(Collected data)
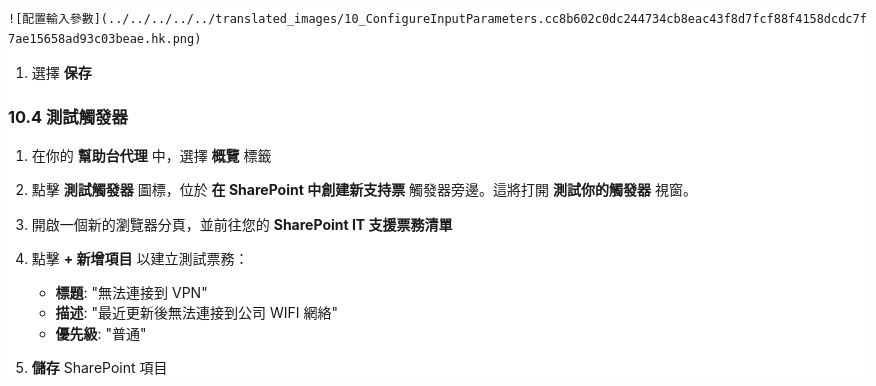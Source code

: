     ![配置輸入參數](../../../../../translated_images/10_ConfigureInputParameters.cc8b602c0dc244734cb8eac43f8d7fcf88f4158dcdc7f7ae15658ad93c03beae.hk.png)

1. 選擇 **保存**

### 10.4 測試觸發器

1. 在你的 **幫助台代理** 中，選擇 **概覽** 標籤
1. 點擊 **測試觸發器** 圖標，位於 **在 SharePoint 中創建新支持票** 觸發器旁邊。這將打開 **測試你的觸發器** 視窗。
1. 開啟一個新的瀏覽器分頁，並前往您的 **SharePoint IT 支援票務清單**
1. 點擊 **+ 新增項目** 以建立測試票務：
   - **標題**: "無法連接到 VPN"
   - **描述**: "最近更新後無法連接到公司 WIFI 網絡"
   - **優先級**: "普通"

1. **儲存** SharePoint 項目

Exercise description - Report how many lines of the entries include the word "測試觸發器", and let the number stand alone.

Task response - 2